China: Mineração de Bitcoin Resurge em 2025 Apesar da Proibição de 2021
- O que está impulsionando o retorno da mineração na China?
- Como os mineradores estão operando na clandestinidade?
- Quais são os riscos desse retorno clandestino?
- Perguntas Frequentes
Quatro anos após a proibição do Bitcoin na China, evidências sugerem um retorno discreto da mineração no país. Operadores estão se aproveitando de eletricidade barata, data centers disfarçados e infraestrutura local para minerar de forma clandestina. Este artigo explora os sinais desse ressurgimento, os motivos econômicos por trás dele e os riscos envolvidos.
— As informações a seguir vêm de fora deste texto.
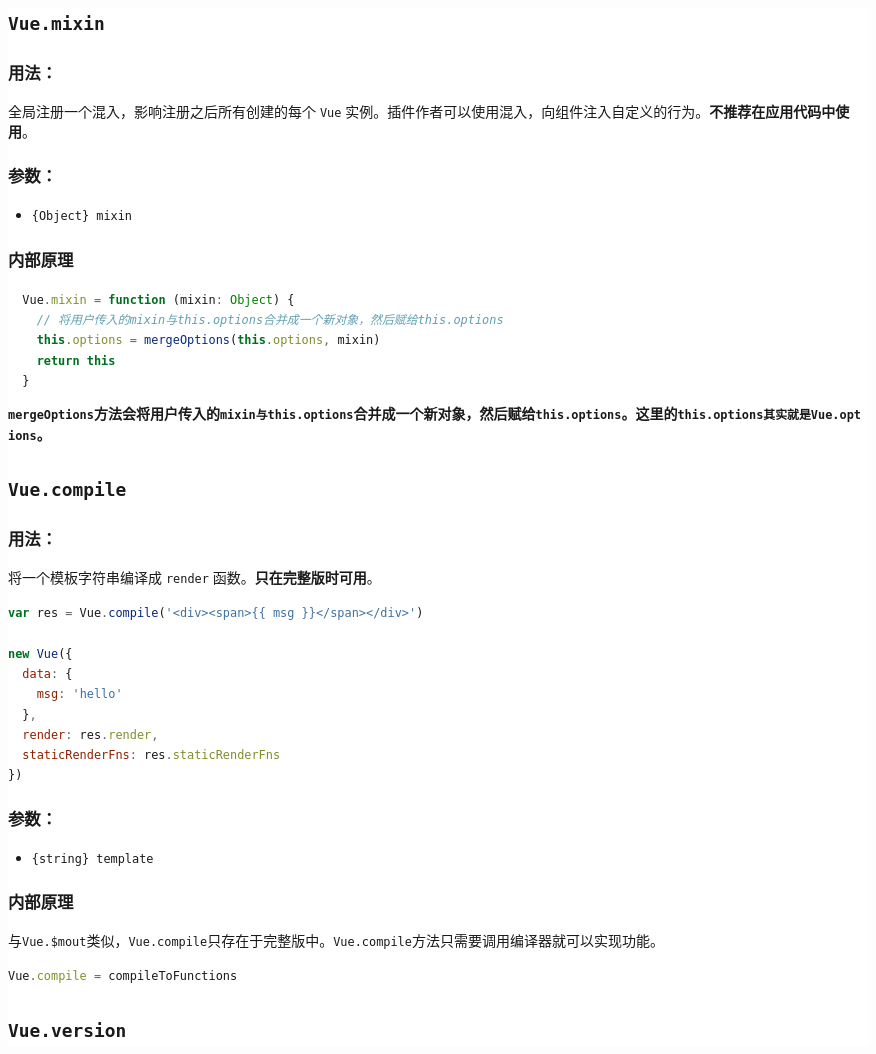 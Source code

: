 ## `Vue.mixin`

### **用法**：

全局注册一个混入，影响注册之后所有创建的每个 `Vue` 实例。插件作者可以使用混入，向组件注入自定义的行为。**不推荐在应用代码中使用**。

### **参数**：

- `{Object} mixin`

### 内部原理

```JavaScript
  Vue.mixin = function (mixin: Object) {
    // 将用户传入的mixin与this.options合并成一个新对象，然后赋给this.options
    this.options = mergeOptions(this.options, mixin)
    return this
  }
```

**`mergeOptions`方法会将用户传入的`mixin与this.options`合并成一个新对象，然后赋给`this.options`。这里的`this.options其实就是Vue.options`。**

## `Vue.compile`

### **用法**：

将一个模板字符串编译成 `render` 函数。**只在完整版时可用**。

```javascript
var res = Vue.compile('<div><span>{{ msg }}</span></div>')

new Vue({
  data: {
    msg: 'hello'
  },
  render: res.render,
  staticRenderFns: res.staticRenderFns
})
```

### **参数**：

- `{string} template`

### 内部原理

与`Vue.$mout`类似，`Vue.compile`只存在于完整版中。`Vue.compile`方法只需要调用编译器就可以实现功能。

```javascript
Vue.compile = compileToFunctions
```

## `Vue.version`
O que está impulsionando o retorno da mineração na China?
Desde a proibição em 2021, a China perdeu sua posição como líder global em mineração de Bitcoin. No entanto, em 2025, análises do hashrate sugerem que o país pode estar contribuindo com até 14-25% do poder global de mineração, segundo dados da Reuters e de analistas do setor. O que está levando os mineradores a voltarem?
Três fatores principais estão em jogo: (1) custos de energia extremamente baixos em certas regiões, especialmente durante a estação chuvosa; (2) a capacidade de disfarçar operações de mineração como data centers de IA ou computação em nuvem; e (3) a infraestrutura industrial remanescente da era pré-proibição, incluindo oficinas de reparo de ASICs e conexões de rede estabelecidas.
Como os mineradores estão operando na clandestinidade?
Os operadores estão usando várias estratégias para evitar a detecção:
- Horários de operação noturnos: Padrões no hashrate sugerem que muitas operações funcionam principalmente durante a noite, aproveitando tarifas de eletricidade mais baixas e menor vigilância.
- Disfarce de data centers: Mineradores estão instalando racks de ASICs ao lado de servidores legítimos de IA, tornando difícil distinguir entre as operações.
- Logística discreta: Equipamentos recondicionados (como modelos S19 e M30XX) estão sendo enviados para regiões como a Mongólia Interior com rotas de entrega curtas e reparos locais.
- Ocultamento de tráfego: O hashrate está sendo direcionado para pools fora da China usando VPNs e múltiplos relés para mascarar a origem.
Quais são os riscos desse retorno clandestino?
Apesar das vantagens econômicas, os mineradores enfrentam vários desafios:
1. Pressão regulatória: Embora algumas autoridades locais possam fechar os olhos, campanhas repressivas esporádicas continuam ocorrendo. No inverno, quando a demanda por energia residencial aumenta, as operações de mineração são frequentemente as primeiras a sofrer cortes.
2. Margens apertadas: O aumento global do hashrate está elevando a dificuldade de mineração, pressionando os operadores menos eficientes. Aqueles sem acesso a eletricidade extremamente barata podem ter dificuldades para se manterem lucrativos.
3. Mobilidade necessária: Muitos operadores mantêm planos de contingência para realocar equipamentos para países vizinhos caso a repressão se intensifique. Essa necessidade de flexibilidade adiciona custos operacionais.
Perguntas Frequentes
Por que a China proibiu a mineração de Bitcoin em primeiro lugar?
A China baniu a mineração de Bitcoin em 2021 principalmente devido a preocupações com o consumo de energia e o controle financeiro. O país estava implementando políticas rigorosas de redução de carbono, e a mineração de criptomoedas, que consumia quantidades significativas de eletricidade (muitas vezes de fontes a carvão), conflitava com essas metas.
Quais regiões da China são mais ativas na mineração clandestina?
As operações parecem estar concentradas em áreas com acesso a eletricidade excedente barata, particularmente em regiões com usinas hidrelétricas (como Sichuan durante a estação chuvosa) e em parques industriais com infraestrutura elétrica subutilizada na Mongólia Interior e Xinjiang.
Como o mercado de Bitcoin está reagindo a esse desenvolvimento?
O aumento do hashrate vindo da China está contribuindo para maior segurança na rede Bitcoin, mas também está elevando a dificuldade de mineração global. Isso beneficia operadores com custos de energia muito baixos, enquanto pressiona aqueles em regiões com eletricidade mais cara. O preço do Bitcoin em si, no entanto, é influenciado por muitos outros fatores além da mineração.